Each line containing the string "queries" should be copied out of the entries.

** Task inputs follows **

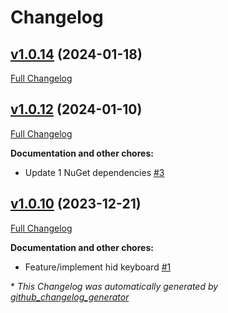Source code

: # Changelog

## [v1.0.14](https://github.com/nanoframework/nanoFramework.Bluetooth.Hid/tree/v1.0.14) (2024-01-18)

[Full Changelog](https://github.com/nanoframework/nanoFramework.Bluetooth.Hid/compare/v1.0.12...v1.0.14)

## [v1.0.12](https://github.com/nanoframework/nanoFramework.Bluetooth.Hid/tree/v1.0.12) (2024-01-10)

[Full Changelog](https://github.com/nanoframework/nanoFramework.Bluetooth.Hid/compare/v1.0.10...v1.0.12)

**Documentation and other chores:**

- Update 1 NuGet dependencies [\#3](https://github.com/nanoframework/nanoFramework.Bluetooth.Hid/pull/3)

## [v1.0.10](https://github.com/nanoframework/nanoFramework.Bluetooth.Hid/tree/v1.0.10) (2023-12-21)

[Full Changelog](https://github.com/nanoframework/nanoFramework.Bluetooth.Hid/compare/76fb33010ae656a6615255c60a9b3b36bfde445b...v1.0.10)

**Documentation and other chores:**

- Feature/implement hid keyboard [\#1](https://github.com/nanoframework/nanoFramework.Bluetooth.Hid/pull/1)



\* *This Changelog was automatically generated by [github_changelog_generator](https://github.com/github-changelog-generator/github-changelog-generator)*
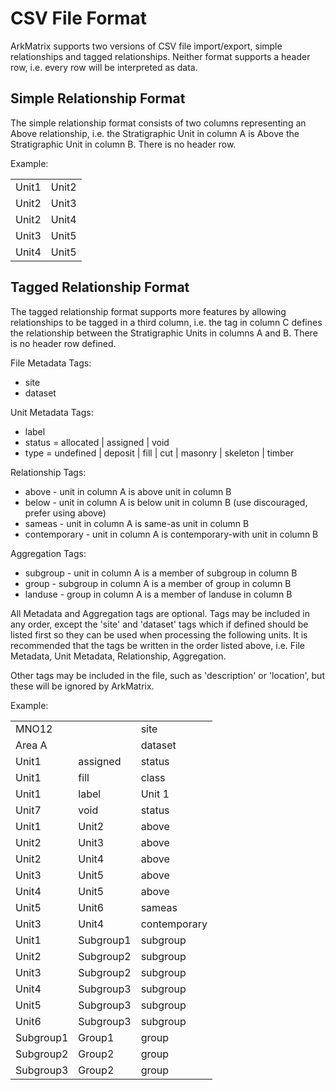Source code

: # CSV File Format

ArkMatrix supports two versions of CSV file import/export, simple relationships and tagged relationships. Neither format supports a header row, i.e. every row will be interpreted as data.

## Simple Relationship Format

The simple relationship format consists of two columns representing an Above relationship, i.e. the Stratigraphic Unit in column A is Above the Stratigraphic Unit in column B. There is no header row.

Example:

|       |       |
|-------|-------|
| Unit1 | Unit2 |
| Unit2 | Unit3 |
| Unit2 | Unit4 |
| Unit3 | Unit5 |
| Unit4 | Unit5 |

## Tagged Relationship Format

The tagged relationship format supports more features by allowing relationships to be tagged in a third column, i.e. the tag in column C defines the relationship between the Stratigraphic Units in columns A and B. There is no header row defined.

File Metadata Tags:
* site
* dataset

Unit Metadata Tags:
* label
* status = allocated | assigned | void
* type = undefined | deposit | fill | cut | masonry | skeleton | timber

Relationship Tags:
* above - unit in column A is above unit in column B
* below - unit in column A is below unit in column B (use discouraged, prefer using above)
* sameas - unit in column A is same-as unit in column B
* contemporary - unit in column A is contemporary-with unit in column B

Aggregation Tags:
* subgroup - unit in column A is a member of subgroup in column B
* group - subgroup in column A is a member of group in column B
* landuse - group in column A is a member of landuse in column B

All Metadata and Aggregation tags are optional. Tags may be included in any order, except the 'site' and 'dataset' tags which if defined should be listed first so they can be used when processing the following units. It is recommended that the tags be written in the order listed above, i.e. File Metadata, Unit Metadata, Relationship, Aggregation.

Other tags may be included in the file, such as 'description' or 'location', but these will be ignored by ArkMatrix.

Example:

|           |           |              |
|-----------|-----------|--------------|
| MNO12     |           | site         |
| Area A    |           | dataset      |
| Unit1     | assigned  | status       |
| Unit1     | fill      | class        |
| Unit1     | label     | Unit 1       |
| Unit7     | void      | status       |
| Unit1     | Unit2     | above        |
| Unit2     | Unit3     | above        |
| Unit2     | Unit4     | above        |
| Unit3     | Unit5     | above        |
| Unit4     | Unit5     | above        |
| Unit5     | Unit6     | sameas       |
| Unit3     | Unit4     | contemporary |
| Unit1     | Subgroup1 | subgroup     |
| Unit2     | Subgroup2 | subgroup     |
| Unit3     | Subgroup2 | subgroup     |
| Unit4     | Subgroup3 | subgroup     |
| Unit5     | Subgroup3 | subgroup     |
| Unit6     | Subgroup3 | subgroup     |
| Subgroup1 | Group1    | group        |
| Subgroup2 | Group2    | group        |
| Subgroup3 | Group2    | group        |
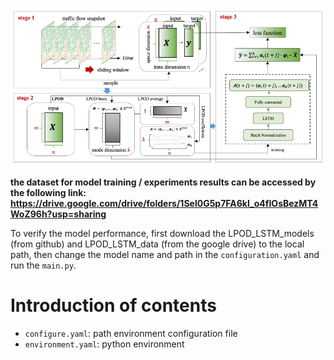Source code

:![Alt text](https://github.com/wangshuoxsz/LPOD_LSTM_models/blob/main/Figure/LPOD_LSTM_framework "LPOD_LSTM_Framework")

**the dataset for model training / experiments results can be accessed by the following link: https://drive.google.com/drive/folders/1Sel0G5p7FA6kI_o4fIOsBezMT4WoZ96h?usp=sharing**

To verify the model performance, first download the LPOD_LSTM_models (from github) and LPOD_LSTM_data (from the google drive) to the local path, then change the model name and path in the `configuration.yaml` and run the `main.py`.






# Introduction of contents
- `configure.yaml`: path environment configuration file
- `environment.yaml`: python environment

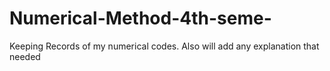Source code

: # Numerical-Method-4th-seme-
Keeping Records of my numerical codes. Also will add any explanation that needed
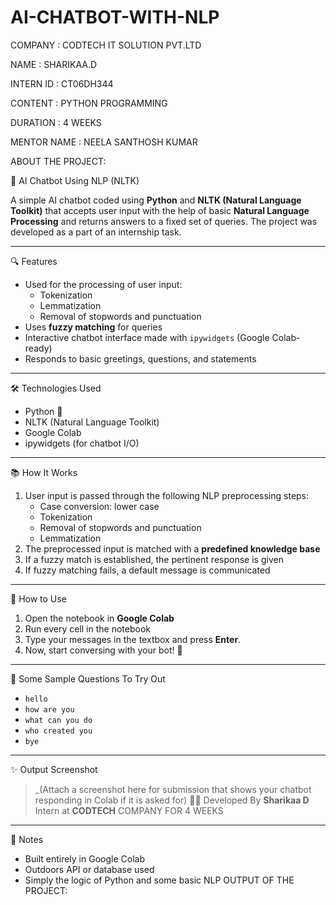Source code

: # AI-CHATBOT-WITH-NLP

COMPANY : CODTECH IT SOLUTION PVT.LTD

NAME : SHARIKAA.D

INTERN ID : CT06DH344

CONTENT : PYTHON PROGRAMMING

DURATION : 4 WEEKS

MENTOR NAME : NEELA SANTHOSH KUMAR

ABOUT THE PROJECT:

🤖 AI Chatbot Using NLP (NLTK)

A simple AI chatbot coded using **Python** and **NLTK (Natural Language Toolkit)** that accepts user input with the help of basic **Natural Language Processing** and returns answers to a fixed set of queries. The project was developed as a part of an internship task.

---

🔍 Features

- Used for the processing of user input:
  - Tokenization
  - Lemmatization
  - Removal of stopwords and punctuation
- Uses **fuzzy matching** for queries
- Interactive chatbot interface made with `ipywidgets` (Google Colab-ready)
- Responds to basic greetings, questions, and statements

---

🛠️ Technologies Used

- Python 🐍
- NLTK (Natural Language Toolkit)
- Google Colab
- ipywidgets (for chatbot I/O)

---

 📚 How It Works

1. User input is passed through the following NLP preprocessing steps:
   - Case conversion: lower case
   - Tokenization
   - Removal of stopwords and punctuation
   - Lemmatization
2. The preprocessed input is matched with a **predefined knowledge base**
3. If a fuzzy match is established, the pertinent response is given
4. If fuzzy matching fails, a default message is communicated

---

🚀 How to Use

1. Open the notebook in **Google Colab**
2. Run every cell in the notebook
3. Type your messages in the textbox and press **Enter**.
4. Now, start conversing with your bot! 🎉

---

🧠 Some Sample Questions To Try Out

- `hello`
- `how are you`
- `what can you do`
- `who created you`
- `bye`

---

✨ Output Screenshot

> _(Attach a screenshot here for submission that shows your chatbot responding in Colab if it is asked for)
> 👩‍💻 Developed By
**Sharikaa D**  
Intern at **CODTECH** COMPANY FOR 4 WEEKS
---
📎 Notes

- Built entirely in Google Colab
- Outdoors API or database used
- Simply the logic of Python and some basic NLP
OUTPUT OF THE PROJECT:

** End of Task inputs **
** Task inputs follows **

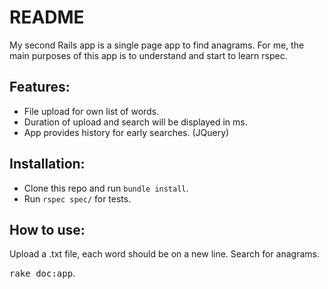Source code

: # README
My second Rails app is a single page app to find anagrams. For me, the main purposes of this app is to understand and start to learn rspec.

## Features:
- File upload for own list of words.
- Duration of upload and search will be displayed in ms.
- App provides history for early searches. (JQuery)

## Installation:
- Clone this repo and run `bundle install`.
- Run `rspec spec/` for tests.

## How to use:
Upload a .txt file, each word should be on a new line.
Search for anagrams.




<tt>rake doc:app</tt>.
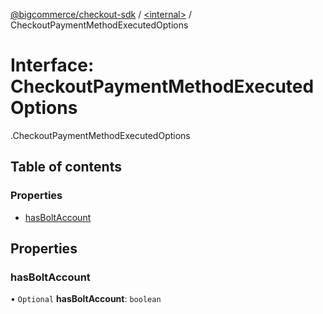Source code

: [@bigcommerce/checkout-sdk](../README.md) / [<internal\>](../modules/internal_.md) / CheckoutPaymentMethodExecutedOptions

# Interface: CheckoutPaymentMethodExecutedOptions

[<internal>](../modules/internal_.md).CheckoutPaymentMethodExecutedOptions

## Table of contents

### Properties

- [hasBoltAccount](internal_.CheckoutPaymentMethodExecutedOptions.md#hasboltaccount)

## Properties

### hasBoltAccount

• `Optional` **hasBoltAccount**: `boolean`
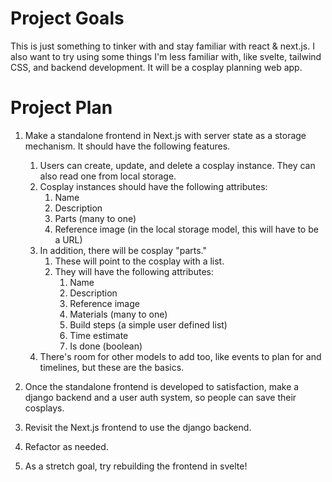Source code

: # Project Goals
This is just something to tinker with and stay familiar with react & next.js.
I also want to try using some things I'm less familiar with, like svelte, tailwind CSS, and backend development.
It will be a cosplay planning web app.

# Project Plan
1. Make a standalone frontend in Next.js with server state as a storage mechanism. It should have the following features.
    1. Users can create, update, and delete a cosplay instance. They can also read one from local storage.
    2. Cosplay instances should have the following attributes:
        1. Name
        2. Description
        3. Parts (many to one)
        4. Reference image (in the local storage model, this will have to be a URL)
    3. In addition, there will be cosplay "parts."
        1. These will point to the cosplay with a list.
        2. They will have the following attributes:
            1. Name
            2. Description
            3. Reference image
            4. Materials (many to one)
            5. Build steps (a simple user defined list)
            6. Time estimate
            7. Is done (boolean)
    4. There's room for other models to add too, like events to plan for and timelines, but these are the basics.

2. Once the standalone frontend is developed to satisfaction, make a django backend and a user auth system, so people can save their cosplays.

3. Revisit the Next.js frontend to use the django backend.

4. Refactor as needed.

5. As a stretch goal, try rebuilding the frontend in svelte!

** End of Task inputs **

**Output:**
A simple AI chatbot coded using **Python** and **NLTK (Natural Language Toolkit)** that accepts user input with the help of basic **Natural Language Processing** and returns answers to a fixed set of queries. The project was developed as a part of an internship task.
- Uses **fuzzy matching** for queries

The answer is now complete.